Employee behavior is another area where the client-employee relationship plays an increasingly important role. Customer service personnel dealing with this all the time has to be taught and disciplined on dealing with aggressive customers and how to avoid client and employee burnout. Often times some clever, feigned compassion or clever commentary from customer service employees can result in clients getting more aggressive. The employee who knows best how to handle tough, challenging clients will probably do the best in a difficult situation. However, there is a flip side and that is sometimes employees, unknowingly, may be hostile or abusive. Dealing with this difficult but necessary reality is an ongoing process of development for all employees, supervisors and managers.
Many people have been happy at some point in their life to work in an atmosphere where customers are treated fairly, both physically and verbally. This is a rare kind of place to find yourself on the receiving end of unkind or uncaring customers. I've seen too many bosses, managers or service employees treat their angry, upset or verbally venting customers with indifference or contempt. I've seen too many bosses who make things even more difficult by making it clear that if you keep on acting like that you'll get fired. The irony is that these same people are the ones who go out and look for customers to sell more products or services to.

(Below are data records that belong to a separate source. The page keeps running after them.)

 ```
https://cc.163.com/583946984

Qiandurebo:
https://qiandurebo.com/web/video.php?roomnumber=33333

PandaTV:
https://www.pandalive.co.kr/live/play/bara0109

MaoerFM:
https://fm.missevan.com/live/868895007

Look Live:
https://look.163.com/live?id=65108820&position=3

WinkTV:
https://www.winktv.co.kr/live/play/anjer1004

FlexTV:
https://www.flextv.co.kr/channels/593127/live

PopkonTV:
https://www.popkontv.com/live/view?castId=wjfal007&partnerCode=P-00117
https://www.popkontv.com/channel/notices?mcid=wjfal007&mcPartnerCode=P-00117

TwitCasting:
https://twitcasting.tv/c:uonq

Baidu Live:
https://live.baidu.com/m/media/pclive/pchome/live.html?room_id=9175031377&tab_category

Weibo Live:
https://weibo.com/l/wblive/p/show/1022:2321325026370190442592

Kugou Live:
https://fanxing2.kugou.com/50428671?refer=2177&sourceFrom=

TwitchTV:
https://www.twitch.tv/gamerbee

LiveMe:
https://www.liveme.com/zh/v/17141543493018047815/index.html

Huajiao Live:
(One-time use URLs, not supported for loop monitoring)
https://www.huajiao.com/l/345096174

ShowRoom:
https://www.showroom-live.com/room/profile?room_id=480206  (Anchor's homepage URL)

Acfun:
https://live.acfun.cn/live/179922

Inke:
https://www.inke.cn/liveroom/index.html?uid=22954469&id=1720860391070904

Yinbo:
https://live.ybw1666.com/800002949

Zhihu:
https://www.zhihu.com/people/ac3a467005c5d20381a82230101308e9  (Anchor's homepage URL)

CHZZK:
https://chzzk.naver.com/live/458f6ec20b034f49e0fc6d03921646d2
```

Dealing with angry customers takes understanding and patience. Most often, employees are fired or threatened because they showed their true colors-unfairness and aggression toward other customers. Anger management classes can help in this process by teaching how to respond to customers' anger-by explaining the mechanics of your actions and reassuring the customer that you truly do care about them. This is often an extremely difficult process, as our society and culture is built around the idea that customers are always right and those who act in a way that makes customers angry have shown their true colors-ignorance of the law and/or an unwillingness to follow rules.

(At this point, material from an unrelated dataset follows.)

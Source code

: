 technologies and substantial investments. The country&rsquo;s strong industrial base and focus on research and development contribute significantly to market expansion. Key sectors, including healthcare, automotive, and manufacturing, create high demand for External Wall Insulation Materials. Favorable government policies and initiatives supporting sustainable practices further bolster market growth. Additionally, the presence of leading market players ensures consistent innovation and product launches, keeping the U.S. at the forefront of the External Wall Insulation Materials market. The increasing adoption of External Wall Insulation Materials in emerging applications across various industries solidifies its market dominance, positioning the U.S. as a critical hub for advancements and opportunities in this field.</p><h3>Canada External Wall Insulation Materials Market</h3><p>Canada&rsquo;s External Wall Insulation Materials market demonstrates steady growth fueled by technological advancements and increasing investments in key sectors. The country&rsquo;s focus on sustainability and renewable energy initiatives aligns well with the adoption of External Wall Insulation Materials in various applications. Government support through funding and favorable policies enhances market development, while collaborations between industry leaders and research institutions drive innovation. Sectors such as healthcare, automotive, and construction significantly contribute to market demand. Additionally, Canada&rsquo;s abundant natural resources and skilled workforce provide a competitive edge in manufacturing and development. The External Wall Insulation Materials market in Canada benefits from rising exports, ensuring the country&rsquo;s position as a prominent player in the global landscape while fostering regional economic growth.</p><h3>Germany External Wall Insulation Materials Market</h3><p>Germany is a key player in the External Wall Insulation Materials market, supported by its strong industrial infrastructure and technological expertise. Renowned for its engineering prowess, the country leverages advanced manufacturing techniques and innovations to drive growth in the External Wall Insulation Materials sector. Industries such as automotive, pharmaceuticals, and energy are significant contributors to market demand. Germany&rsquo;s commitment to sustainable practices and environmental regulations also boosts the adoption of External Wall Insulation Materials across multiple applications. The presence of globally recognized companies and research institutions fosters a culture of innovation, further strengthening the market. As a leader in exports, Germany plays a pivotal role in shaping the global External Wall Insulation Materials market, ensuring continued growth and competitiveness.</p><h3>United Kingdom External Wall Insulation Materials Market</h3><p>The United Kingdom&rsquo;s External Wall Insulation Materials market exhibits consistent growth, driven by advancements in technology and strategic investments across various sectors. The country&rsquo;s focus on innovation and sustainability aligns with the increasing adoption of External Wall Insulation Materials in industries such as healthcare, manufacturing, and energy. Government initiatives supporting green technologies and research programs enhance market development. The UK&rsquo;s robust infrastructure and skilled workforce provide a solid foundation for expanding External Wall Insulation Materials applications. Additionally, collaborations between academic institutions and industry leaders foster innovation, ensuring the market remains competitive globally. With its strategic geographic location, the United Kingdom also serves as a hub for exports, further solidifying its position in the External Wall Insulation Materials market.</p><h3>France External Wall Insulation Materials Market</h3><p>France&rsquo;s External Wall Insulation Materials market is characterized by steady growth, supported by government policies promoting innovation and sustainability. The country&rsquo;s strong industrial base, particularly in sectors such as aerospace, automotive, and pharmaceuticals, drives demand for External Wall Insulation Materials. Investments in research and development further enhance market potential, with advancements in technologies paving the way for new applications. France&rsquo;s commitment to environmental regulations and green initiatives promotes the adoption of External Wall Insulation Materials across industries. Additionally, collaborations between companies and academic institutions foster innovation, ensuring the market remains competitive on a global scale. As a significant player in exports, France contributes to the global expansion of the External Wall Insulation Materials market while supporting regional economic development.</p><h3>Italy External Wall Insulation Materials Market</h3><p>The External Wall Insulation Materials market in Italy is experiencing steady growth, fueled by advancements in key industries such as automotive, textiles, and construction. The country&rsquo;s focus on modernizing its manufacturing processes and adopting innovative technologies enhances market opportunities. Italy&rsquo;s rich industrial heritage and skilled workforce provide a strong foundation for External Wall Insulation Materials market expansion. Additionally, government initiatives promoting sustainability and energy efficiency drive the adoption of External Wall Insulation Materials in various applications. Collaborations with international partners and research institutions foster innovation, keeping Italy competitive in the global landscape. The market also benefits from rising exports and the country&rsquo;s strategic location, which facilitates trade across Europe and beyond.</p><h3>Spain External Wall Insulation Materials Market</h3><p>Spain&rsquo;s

There are many ways to respond to an angry client. You can offer them a cup of coffee or a cold drink, which usually does the trick. You can also politely ask them if they would prefer you to speak with an associate before they decide to throw a tantrum or start an attack. The last thing you want to do is grab the offending object and physically remove it from them. Remember, you are in a business to make money and that involves pleasing customers.

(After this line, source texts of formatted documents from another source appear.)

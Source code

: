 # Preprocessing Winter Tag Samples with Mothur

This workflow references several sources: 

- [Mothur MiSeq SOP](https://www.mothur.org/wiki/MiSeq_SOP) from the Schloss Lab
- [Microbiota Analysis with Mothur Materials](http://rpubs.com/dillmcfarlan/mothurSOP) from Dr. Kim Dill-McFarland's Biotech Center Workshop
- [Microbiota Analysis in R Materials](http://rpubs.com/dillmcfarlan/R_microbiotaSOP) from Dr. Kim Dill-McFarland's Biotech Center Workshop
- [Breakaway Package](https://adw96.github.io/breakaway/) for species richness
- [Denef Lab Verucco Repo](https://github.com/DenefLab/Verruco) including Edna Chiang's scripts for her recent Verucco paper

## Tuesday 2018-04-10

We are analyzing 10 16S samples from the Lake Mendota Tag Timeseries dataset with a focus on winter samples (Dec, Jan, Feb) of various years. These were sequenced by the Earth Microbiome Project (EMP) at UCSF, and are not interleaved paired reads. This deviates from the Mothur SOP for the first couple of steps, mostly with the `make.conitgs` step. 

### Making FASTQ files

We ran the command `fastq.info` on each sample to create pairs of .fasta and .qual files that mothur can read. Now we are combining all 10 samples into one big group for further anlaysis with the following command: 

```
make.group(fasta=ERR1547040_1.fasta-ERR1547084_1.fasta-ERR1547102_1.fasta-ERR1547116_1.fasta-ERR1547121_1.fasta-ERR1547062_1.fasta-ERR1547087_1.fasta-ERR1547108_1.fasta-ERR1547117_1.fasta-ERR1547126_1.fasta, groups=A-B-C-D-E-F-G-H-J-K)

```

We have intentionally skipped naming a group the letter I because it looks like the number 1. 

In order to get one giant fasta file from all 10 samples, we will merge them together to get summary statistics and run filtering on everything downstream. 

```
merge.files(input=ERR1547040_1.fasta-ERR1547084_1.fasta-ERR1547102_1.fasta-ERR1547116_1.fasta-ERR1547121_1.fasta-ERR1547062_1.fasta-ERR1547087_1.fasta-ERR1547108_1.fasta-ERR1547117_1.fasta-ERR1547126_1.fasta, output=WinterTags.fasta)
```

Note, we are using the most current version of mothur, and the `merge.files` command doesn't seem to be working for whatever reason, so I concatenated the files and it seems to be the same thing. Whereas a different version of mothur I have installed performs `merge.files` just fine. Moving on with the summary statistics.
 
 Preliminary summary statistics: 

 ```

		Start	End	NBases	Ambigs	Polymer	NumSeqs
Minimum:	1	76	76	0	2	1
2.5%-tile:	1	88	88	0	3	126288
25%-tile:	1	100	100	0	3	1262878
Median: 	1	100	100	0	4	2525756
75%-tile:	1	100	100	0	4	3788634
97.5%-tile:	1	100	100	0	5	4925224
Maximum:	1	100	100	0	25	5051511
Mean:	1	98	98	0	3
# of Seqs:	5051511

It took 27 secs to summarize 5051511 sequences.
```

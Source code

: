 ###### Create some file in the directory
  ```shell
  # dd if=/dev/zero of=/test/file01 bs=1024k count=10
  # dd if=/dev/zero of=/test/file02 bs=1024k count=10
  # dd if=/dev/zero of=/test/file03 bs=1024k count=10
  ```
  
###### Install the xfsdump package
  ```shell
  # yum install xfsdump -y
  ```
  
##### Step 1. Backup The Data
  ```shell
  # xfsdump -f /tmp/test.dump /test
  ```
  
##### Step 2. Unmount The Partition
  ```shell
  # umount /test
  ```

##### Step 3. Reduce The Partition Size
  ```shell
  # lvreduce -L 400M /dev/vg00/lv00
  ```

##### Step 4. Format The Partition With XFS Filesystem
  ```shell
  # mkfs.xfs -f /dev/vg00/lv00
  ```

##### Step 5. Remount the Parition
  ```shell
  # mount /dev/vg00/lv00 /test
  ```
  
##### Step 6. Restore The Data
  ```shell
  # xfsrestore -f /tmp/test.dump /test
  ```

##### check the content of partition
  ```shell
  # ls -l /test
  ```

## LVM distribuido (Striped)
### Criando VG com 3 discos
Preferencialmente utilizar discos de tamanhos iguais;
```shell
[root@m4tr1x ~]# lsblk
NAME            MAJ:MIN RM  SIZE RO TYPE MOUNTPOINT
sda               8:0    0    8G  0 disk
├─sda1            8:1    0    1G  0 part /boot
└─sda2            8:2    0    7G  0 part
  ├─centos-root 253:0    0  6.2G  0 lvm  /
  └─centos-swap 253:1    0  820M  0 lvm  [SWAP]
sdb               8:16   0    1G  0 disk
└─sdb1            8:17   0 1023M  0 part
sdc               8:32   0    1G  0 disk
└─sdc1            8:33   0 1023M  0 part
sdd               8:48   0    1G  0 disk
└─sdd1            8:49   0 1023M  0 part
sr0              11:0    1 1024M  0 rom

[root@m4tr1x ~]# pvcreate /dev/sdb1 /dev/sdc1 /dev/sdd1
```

In addition to dealing with angry customers, you will be faced with difficult clients who are demanding. You can be easily taken advantage of by some customers. This can lead to hostile customers, throwing items and even physical violence. It is important to be aware and prepared for this possibility. You need to understand that there is a difference between appropriate and inappropriate treatment of customers. As an employee, you must exercise due diligence and practice customer service.
If you encounter angry or upset customers, try not to blame them for their emotions. If you allow yourself to be upset for no apparent reason, you are likely to create more problems for yourself and everyone else in the store. Customers don't like being judged and treated unfairly, and most of them learn quickly when they are treated badly or incorrectly. If you are unable to control your emotions when you are dealing with customers, it is likely that they will treat you poorly. In order to be successful as an employee, you need to know your limits and be self-aware at all times.
When dealing with customers who display aggressive behavior, you must first remain calm and polite. Do not retaliate in any way. This would only make things worse and cause customers to become even more irritated. Remember, the goal is always to help your customers and keeping calm and respecting the feelings of others is key.